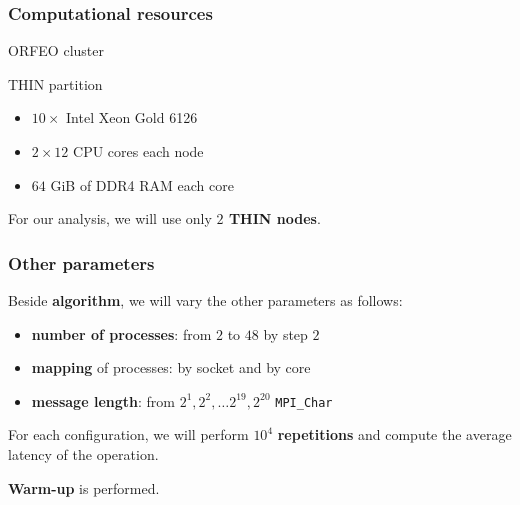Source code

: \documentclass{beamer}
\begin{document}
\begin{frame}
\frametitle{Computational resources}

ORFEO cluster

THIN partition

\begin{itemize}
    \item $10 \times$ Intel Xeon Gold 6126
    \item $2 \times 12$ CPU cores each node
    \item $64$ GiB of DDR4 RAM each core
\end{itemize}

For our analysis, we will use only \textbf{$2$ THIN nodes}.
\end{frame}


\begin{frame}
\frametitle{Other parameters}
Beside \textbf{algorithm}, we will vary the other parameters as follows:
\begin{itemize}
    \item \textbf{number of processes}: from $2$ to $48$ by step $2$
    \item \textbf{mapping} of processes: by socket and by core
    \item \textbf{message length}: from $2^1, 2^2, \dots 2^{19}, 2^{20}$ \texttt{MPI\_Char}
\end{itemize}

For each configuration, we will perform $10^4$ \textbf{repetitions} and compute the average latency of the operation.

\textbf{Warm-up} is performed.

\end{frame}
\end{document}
_ _ _ _
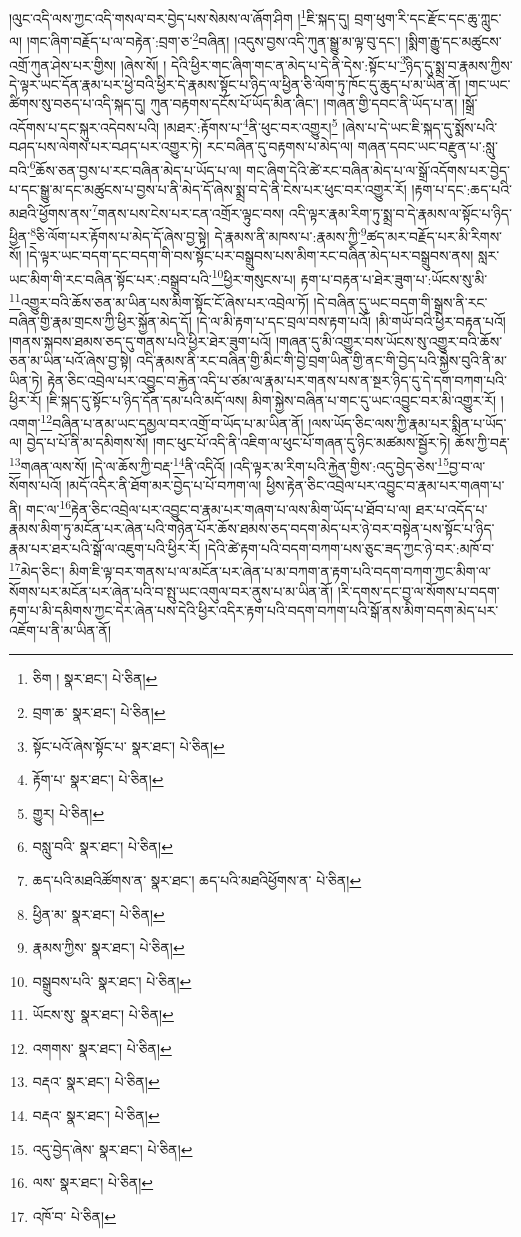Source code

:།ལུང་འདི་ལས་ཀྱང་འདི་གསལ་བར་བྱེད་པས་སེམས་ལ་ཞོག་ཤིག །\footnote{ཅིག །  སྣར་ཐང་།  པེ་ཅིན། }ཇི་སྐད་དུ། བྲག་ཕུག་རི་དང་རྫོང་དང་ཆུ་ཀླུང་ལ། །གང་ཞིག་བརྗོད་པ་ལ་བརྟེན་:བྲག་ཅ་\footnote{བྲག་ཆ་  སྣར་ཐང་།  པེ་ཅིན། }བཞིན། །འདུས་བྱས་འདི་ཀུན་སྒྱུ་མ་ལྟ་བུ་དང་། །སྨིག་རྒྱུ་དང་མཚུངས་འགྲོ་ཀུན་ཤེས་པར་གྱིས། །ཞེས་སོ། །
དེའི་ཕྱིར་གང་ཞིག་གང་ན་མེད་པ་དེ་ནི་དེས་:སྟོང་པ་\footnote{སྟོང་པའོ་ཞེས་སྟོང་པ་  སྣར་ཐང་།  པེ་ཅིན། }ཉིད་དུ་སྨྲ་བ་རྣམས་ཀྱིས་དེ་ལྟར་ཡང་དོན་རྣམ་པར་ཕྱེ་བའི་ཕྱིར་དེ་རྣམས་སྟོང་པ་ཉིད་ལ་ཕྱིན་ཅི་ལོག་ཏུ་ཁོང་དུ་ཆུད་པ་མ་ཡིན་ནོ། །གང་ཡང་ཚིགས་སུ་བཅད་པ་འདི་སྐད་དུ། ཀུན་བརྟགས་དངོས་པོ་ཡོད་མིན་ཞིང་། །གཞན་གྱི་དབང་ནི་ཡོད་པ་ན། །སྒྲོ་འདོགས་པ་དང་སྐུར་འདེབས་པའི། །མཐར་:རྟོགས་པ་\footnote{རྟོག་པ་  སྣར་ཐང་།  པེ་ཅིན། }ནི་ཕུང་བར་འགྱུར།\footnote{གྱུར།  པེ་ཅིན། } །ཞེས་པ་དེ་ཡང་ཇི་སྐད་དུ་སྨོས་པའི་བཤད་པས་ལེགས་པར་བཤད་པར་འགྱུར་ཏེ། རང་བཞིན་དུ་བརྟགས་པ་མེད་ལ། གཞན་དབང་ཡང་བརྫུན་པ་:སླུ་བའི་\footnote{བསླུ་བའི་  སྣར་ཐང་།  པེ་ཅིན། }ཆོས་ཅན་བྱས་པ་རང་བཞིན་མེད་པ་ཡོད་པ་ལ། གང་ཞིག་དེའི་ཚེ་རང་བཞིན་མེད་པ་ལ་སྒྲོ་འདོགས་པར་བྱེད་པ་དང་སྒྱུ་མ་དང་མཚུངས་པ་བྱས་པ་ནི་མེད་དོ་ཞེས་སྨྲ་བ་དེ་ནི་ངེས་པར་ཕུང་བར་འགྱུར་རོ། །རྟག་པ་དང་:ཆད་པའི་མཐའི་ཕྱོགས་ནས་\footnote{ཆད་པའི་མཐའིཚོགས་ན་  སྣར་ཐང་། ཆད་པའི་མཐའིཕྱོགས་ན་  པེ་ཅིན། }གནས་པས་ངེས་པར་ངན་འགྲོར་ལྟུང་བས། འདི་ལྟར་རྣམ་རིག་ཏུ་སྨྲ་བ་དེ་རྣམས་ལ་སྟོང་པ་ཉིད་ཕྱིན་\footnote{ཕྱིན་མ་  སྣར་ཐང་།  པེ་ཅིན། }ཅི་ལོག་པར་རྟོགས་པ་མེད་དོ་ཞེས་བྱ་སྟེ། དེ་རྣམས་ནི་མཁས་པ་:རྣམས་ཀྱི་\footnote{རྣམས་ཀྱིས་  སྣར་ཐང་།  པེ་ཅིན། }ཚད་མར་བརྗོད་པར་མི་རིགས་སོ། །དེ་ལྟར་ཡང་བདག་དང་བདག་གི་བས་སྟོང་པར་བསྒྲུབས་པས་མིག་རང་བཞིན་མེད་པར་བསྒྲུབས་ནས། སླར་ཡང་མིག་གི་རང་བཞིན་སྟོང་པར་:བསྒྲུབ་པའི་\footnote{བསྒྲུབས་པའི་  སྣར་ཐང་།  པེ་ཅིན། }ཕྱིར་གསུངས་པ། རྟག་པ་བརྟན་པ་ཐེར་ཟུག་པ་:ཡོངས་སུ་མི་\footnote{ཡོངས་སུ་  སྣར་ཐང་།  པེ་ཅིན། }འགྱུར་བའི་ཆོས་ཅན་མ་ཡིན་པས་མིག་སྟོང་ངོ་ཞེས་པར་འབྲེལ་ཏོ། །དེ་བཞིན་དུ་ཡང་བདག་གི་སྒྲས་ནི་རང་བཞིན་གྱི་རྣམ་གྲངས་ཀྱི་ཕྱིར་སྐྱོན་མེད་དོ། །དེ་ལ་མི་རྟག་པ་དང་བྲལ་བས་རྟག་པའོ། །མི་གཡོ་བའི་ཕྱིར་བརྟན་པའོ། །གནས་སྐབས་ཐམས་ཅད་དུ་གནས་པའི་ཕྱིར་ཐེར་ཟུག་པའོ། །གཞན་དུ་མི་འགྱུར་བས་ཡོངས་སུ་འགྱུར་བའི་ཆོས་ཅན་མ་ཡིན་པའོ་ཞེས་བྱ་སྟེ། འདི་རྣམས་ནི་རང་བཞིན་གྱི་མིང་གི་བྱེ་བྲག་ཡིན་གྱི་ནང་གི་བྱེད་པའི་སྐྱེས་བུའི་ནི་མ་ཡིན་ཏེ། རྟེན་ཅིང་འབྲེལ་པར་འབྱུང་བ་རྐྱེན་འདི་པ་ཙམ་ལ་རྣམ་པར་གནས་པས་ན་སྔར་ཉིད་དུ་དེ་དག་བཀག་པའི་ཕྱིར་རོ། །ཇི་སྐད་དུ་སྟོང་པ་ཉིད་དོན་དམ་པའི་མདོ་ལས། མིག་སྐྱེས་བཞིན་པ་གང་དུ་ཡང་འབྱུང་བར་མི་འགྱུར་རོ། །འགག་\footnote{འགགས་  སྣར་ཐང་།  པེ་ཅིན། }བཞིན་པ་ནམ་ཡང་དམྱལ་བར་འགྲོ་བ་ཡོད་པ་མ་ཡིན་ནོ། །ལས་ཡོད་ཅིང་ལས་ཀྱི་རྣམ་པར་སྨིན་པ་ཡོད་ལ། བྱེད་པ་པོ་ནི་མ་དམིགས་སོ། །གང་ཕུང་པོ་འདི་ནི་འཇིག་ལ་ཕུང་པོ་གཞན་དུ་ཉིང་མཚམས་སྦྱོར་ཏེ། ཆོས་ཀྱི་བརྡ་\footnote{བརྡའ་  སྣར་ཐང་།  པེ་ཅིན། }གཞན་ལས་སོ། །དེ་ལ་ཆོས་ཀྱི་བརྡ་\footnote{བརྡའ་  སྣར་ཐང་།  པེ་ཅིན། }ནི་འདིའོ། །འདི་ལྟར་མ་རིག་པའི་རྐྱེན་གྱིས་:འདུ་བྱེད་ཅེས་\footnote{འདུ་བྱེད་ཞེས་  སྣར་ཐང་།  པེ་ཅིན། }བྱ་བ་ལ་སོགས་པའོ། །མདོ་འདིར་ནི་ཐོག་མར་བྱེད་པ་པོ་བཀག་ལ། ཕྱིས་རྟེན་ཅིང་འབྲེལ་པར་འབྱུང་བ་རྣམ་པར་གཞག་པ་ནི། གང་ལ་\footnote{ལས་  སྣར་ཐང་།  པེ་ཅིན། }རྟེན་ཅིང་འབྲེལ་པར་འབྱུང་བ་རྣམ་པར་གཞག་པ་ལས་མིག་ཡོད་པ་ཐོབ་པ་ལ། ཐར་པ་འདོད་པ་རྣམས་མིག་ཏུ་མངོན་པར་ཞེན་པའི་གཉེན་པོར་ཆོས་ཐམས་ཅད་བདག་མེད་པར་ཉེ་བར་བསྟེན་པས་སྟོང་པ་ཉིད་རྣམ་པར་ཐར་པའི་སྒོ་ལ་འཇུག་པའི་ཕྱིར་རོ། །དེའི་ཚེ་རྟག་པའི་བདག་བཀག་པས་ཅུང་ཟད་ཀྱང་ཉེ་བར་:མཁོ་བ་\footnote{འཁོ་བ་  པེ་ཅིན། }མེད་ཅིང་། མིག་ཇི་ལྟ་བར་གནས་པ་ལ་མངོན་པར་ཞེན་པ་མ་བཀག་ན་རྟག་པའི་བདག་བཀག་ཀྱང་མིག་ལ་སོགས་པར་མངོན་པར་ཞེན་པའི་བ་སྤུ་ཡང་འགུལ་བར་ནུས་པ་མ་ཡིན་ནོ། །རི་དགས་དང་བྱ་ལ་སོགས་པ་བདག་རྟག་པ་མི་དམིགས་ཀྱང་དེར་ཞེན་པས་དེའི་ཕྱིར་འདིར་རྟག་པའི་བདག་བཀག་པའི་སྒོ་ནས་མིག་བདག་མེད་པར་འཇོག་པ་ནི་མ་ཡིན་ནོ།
_ _ _ _
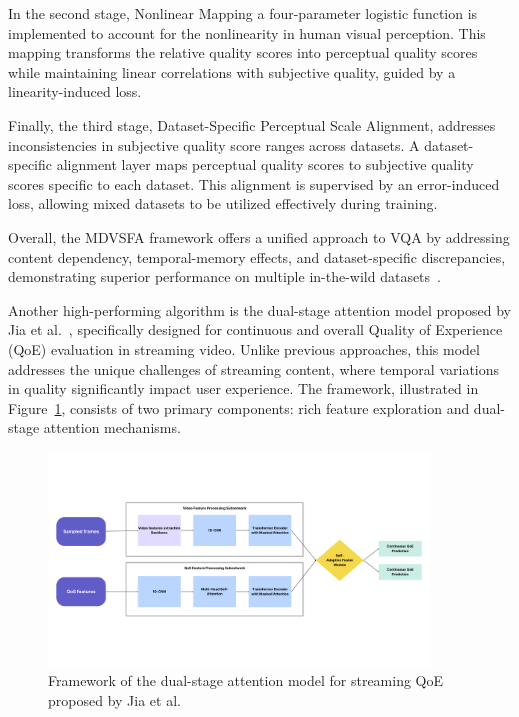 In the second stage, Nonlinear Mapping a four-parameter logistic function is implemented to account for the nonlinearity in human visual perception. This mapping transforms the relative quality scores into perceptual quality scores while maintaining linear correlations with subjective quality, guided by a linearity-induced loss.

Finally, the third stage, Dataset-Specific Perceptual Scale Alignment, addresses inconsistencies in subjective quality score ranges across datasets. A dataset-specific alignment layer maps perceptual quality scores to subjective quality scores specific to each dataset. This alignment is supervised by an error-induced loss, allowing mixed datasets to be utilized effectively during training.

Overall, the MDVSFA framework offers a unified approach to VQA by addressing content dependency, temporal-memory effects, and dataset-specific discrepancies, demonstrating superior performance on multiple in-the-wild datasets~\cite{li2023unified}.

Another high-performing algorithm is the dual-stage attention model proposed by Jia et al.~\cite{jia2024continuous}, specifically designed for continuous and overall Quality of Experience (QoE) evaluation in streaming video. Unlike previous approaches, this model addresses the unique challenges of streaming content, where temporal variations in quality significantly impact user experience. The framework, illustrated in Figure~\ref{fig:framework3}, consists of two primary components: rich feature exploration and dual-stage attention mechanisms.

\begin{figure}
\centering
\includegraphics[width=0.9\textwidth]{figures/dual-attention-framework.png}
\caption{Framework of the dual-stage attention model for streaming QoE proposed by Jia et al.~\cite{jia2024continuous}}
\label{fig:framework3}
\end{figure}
_ _ _ _
§ **WHAT IS EXPECTED**
Nothing but a number is expected here: the number of lines above that hold the word "cite".

§ **OUTPUT**
3